Advertisement

Opinion: Obama’s prime-time advantage

Share

This article was originally on a blog post platform and may be missing photos, graphics or links. See About archive blog posts.

TV networks give plenty of free airtime to presidential candidates (at least the ones from the two major parties). They televise their debates. Their news programs frequently cover stump speeches and campaign ads, while soliciting the candidates’ views on big stories. Some networks go even further, offering (short) segments to the major parties’ nominees in the run-up to Election Day. But Barack Obama’s campaign has raised so much money, it can afford to buy more prime-time TV face time. It’s spending an estimated $3 million to secure a half an hour slot -- 8 to 8:30 p.m. Oct. 29 -- on CBS, NBC and Fox.
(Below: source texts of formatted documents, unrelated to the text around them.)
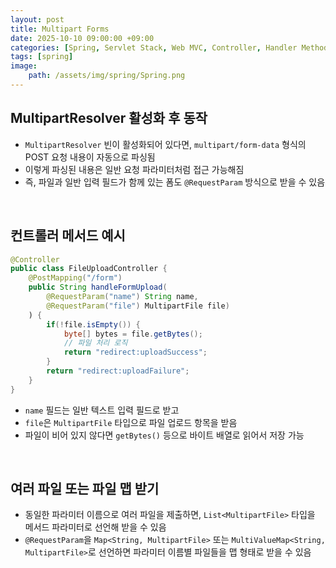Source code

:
 ```yaml
---
layout: post
title: Multipart Forms
date: 2025-10-10 09:00:00 +09:00
categories: [Spring, Servlet Stack, Web MVC, Controller, Handler Method]
tags: [spring]
image:
    path: /assets/img/spring/Spring.png
---
```


## MultipartResolver 활성화 후 동작

- `MultipartResolver` 빈이 활성화되어 있다면, `multipart/form-data` 형식의 POST 요청 내용이 자동으로 파싱됨
- 이렇게 파싱된 내용은 일반 요청 파라미터처럼 접근 가능해짐
- 즉, 파일과 일반 입력 필드가 함께 있는 폼도 `@RequestParam` 방식으로 받을 수 있음

<br>

## 컨트롤러 메서드 예시

```java
@Controller
public class FileUploadController {
    @PostMapping("/form")
    public String handleFormUpload(
        @RequestParam("name") String name,
        @RequestParam("file") MultipartFile file) 
    ) {
        if(!file.isEmpty()) {
            byte[] bytes = file.getBytes();
            // 파일 처리 로직
            return "redirect:uploadSuccess";
        }
        return "redirect:uploadFailure";
    }
}
```

- `name` 필드는 일반 텍스트 입력 필드로 받고
- `file`은 `MultipartFile` 타입으로 파일 업로드 항목을 받음
- 파일이 비어 있지 않다면 `getBytes()` 등으로 바이트 배열로 읽어서 저장 가능

<br>

## 여러 파일 또는 파일 맵 받기

- 동일한 파라미터 이름으로 여러 파일을 제출하면, `List<MultipartFile>` 타입을 메서드 파라미터로 선언해 받을 수 있음
- `@RequestParam`을 `Map<String, MultipartFile>` 또는 `MultiValueMap<String, MultipartFile>`로 선언하면 파라미터 이름별 파일들을 맵 형태로 받을 수 있음

<br>

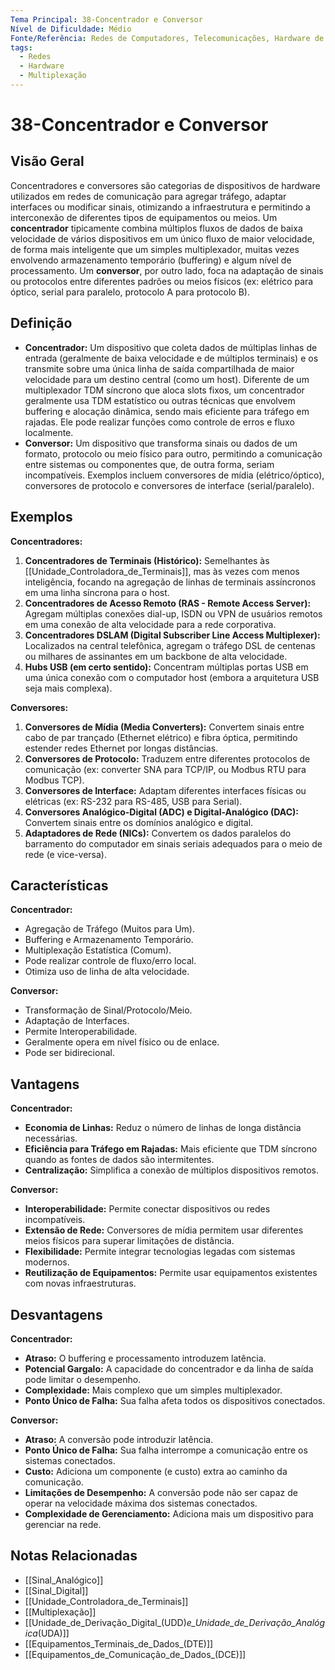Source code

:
 ```yaml
---
Tema Principal: 38-Concentrador e Conversor
Nível de Dificuldade: Médio
Fonte/Referência: Redes de Computadores, Telecomunicações, Hardware de Rede
tags:
  - Redes
  - Hardware
  - Multiplexação
---
```


# 38-Concentrador e Conversor

## Visão Geral

Concentradores e conversores são categorias de dispositivos de hardware utilizados em redes de comunicação para agregar tráfego, adaptar interfaces ou modificar sinais, otimizando a infraestrutura e permitindo a interconexão de diferentes tipos de equipamentos ou meios. Um **concentrador** tipicamente combina múltiplos fluxos de dados de baixa velocidade de vários dispositivos em um único fluxo de maior velocidade, de forma mais inteligente que um simples multiplexador, muitas vezes envolvendo armazenamento temporário (buffering) e algum nível de processamento. Um **conversor**, por outro lado, foca na adaptação de sinais ou protocolos entre diferentes padrões ou meios físicos (ex: elétrico para óptico, serial para paralelo, protocolo A para protocolo B).

## Definição

*   **Concentrador:** Um dispositivo que coleta dados de múltiplas linhas de entrada (geralmente de baixa velocidade e de múltiplos terminais) e os transmite sobre uma única linha de saída compartilhada de maior velocidade para um destino central (como um host). Diferente de um multiplexador TDM síncrono que aloca slots fixos, um concentrador geralmente usa TDM estatístico ou outras técnicas que envolvem buffering e alocação dinâmica, sendo mais eficiente para tráfego em rajadas. Ele pode realizar funções como controle de erros e fluxo localmente.
*   **Conversor:** Um dispositivo que transforma sinais ou dados de um formato, protocolo ou meio físico para outro, permitindo a comunicação entre sistemas ou componentes que, de outra forma, seriam incompatíveis. Exemplos incluem conversores de mídia (elétrico/óptico), conversores de protocolo e conversores de interface (serial/paralelo).

## Exemplos

**Concentradores:**
1.  **Concentradores de Terminais (Histórico):** Semelhantes às [[Unidade_Controladora_de_Terminais]], mas às vezes com menos inteligência, focando na agregação de linhas de terminais assíncronos em uma linha síncrona para o host.
2.  **Concentradores de Acesso Remoto (RAS - Remote Access Server):** Agregam múltiplas conexões dial-up, ISDN ou VPN de usuários remotos em uma conexão de alta velocidade para a rede corporativa.
3.  **Concentradores DSLAM (Digital Subscriber Line Access Multiplexer):** Localizados na central telefônica, agregam o tráfego DSL de centenas ou milhares de assinantes em um backbone de alta velocidade.
4.  **Hubs USB (em certo sentido):** Concentram múltiplas portas USB em uma única conexão com o computador host (embora a arquitetura USB seja mais complexa).

**Conversores:**
1.  **Conversores de Mídia (Media Converters):** Convertem sinais entre cabo de par trançado (Ethernet elétrico) e fibra óptica, permitindo estender redes Ethernet por longas distâncias.
2.  **Conversores de Protocolo:** Traduzem entre diferentes protocolos de comunicação (ex: converter SNA para TCP/IP, ou Modbus RTU para Modbus TCP).
3.  **Conversores de Interface:** Adaptam diferentes interfaces físicas ou elétricas (ex: RS-232 para RS-485, USB para Serial).
4.  **Conversores Analógico-Digital (ADC) e Digital-Analógico (DAC):** Convertem sinais entre os domínios analógico e digital.
5.  **Adaptadores de Rede (NICs):** Convertem os dados paralelos do barramento do computador em sinais seriais adequados para o meio de rede (e vice-versa).

## Características

**Concentrador:**
*   Agregação de Tráfego (Muitos para Um).
*   Buffering e Armazenamento Temporário.
*   Multiplexação Estatística (Comum).
*   Pode realizar controle de fluxo/erro local.
*   Otimiza uso de linha de alta velocidade.

**Conversor:**
*   Transformação de Sinal/Protocolo/Meio.
*   Adaptação de Interfaces.
*   Permite Interoperabilidade.
*   Geralmente opera em nível físico ou de enlace.
*   Pode ser bidirecional.

## Vantagens

**Concentrador:**
*   **Economia de Linhas:** Reduz o número de linhas de longa distância necessárias.
*   **Eficiência para Tráfego em Rajadas:** Mais eficiente que TDM síncrono quando as fontes de dados são intermitentes.
*   **Centralização:** Simplifica a conexão de múltiplos dispositivos remotos.

**Conversor:**
*   **Interoperabilidade:** Permite conectar dispositivos ou redes incompatíveis.
*   **Extensão de Rede:** Conversores de mídia permitem usar diferentes meios físicos para superar limitações de distância.
*   **Flexibilidade:** Permite integrar tecnologias legadas com sistemas modernos.
*   **Reutilização de Equipamentos:** Permite usar equipamentos existentes com novas infraestruturas.

## Desvantagens

**Concentrador:**
*   **Atraso:** O buffering e processamento introduzem latência.
*   **Potencial Gargalo:** A capacidade do concentrador e da linha de saída pode limitar o desempenho.
*   **Complexidade:** Mais complexo que um simples multiplexador.
*   **Ponto Único de Falha:** Sua falha afeta todos os dispositivos conectados.

**Conversor:**
*   **Atraso:** A conversão pode introduzir latência.
*   **Ponto Único de Falha:** Sua falha interrompe a comunicação entre os sistemas conectados.
*   **Custo:** Adiciona um componente (e custo) extra ao caminho da comunicação.
*   **Limitações de Desempenho:** A conversão pode não ser capaz de operar na velocidade máxima dos sistemas conectados.
*   **Complexidade de Gerenciamento:** Adiciona mais um dispositivo para gerenciar na rede.

## Notas Relacionadas

*   [[Sinal_Analógico]]
*   [[Sinal_Digital]]
*   [[Unidade_Controladora_de_Terminais]]
*   [[Multiplexação]]
*   [[Unidade_de_Derivação_Digital_(UDD)_e_Unidade_de_Derivação_Analógica_(UDA)]]
*   [[Equipamentos_Terminais_de_Dados_(DTE)]]
*   [[Equipamentos_de_Comunicação_de_Dados_(DCE)]]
Expect it to drop another million or so to get the same treatment from ABC. (I mean really -- can ABC afford to say no to the guy who may soon choose the next chairman of the Federal Communications Commission?)

John McCain’s campaign, meanwhile, is federally funded (by McCain’s choice), so it probably doesn’t have enough cash to do its own TV ‘roadblock’ in the waning days before the election. (In case you’re wondering, the so-called ‘equal time’ provision of federal law requires stations only to make time available to all candidates on equal terms, not to give McCain the same amount of time that Obama bought.) McCain can certainly run as much video as he likes online, where the cost is far lower -- but the audience is much smaller, too.

Advertisement

Which brings us to the point of this windy post: Is Obama’s TV purchase a symptom of a flawed campaign-finance system? I’m discomfited by the idea of one candidate harnessing -- alone -- the country’s most powerful communications medium in the last days of the campaign. Yet it’s happened several times before in the TV era. I’m also uneasy about the idea of using public funds to close the fundraising gap between candidates. Nor do I much care for the idea of forcing broadcasters to give candidates more free airtime to address the public. What do you think?